Reflecting on Enterprise Engineering Summit 2025
Posted 11 November 2025
I attended the Enterprise Engineering Summit 2025 on the 22 & 23 October, and decided to use the Gibbs' Reflective Cycle to reflect on my experience.
Description
At the end of October some colleagues and I attended a two-day conference focused on platform engineering practices within large enterprises. We hoped to learn more about how platform engineering is being adopted in other organisations, and to gather insights that could help us improve our own platform team practices.

The event featured a variety of talks and panel discussions led by industry experts, following three tracks:
I mainly attended the platform engineering track, attending the following talks:
| Day | Talk | Speaker | Organisation |
|---|---|---|---|
| Wed | Treating the Platform as a Product Across the Enterprise | Bruno Suarez Laffargue | Tesco |
| Wed | Accelerating Product Development Lifecycle with AI | Noud Donders | Ex-Maersk |
| Wed | Panel discussion: Balancing Autonomy and Governance in Platform Ecosystem | Simon Rohrer, Jacob Lärfors, Benjamin Brial | Saxo Bank, SOK, Cycloid |
| Wed | Mining Gold from Legacy Platforms | Donovan Thomson | Utility Warehouse |
| Wed | Scaling Platform Engineering While Maintaining Reliability | Italo Vietro | Parloa |
| Wed | AI-Driven Developer Efficiency: Tools, Trade-offs & Tangible Impact | David Graca | AXA |
| Wed | Capital One's Transformation Journey: Re-thinking Agile in the Cloud | Tom Morton | Capital One |
| Wed | Platform as a Product - Delivering Real Value to Developers at DKB | Stephane Di Cesare | DKB |
| Wed | Building Engineering Excellence Through Community Learning and Collaboration | Daniel Gittins | Ford |
| Thu | Developer Upskilling at Scale - What Actually Works in Complex Engineering Orgs | Alistair Watkins | Lloyds Banking |
| Thu | How to Put Strategy in Developer Productivity | Niko Kivela, Jacob Lärfors | SOK |
| Thu | Panel discussion: Navigating Global Teams and Remote Cultures: Developer Experience in Distributed Enterprises | Pablo Fernandez, John Knowles, Fatima Mookhtiar | Pexels at Canva, Capital One, Maersk |
| Thu | Commit to Clarity: Tracing Code from Push to Production | Dima Prekrasnyi | Westwing |
| Thu | Scaling Down and Cleaning Up: Managing Legacy Systems at GroupOn | Nick Simmonds | GroupOn |
| Thu | How The Gym Group is Building Resilient SRE Culture through Full-Spectrum Observability | Colm Campbell | The Gym Group |
| Thu | Paved Paths and Platform Shifts - Evolving DevEx Through Strategic Enablement | Ionut Craciunescu | Utility Warehouse |
| Thu | Proving the Platform: Turning Cost Centres into Strategic Value Engines | Lobo Olsson | HelloFresh |
Feelings
I entered the summit feeling curious and hopeful. While we've built some useful shared solutions with our platform teams I felt we had a lot to learn from how other organisations structure and manage their platform engineering efforts.

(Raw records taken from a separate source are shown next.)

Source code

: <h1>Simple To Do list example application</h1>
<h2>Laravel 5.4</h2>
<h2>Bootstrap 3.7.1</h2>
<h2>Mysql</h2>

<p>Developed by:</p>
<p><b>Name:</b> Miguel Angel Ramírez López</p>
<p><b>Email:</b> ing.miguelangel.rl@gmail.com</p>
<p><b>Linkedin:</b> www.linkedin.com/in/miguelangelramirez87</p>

Listening to talks I felt a mix of validation and frustration. Many talks highlighted their mature platform teams with well-defined practices and larger engineering resources with roles dedicated to managing platform engineering as a product. It was validating to see that many of the challenges we face are common across organisations, but also frustrating to see how far ahead some teams are compared to where we currently are. However, I also felt inspired by the solutions other teams have implemented, and motivated to bring some of those ideas back to our own team.
I left feeling a mix of humility and excitement about the road ahead, considering pragmatic steps we can take to evolve our platform team.
Evaluation
Some of the talks felt less relevant to our context, particularly those from highly regulated industries and very large enterprises with extensive resources.
However it was very interesting to hear about the range of approaches being taken, and identify the common fundamental approaches that underpin successful platform teams, regardless of size or industry.
It was especially interesting to understand how different organisations are using metrics to measure the success of their platform teams, as well to hear stories of companies managing legacy systems with limited resources.
Analysis
I wrote a blog post back in 2023 highlighting some of the challenges faced by our platform team, and it's interesting to look back at these points and see how they align with the themes from the summit.
Prioritisation
I wrote about how we faced challenges with prioritisation, balancing competing demands from different product teams, and ensuring that platform work aligned with broader business goals.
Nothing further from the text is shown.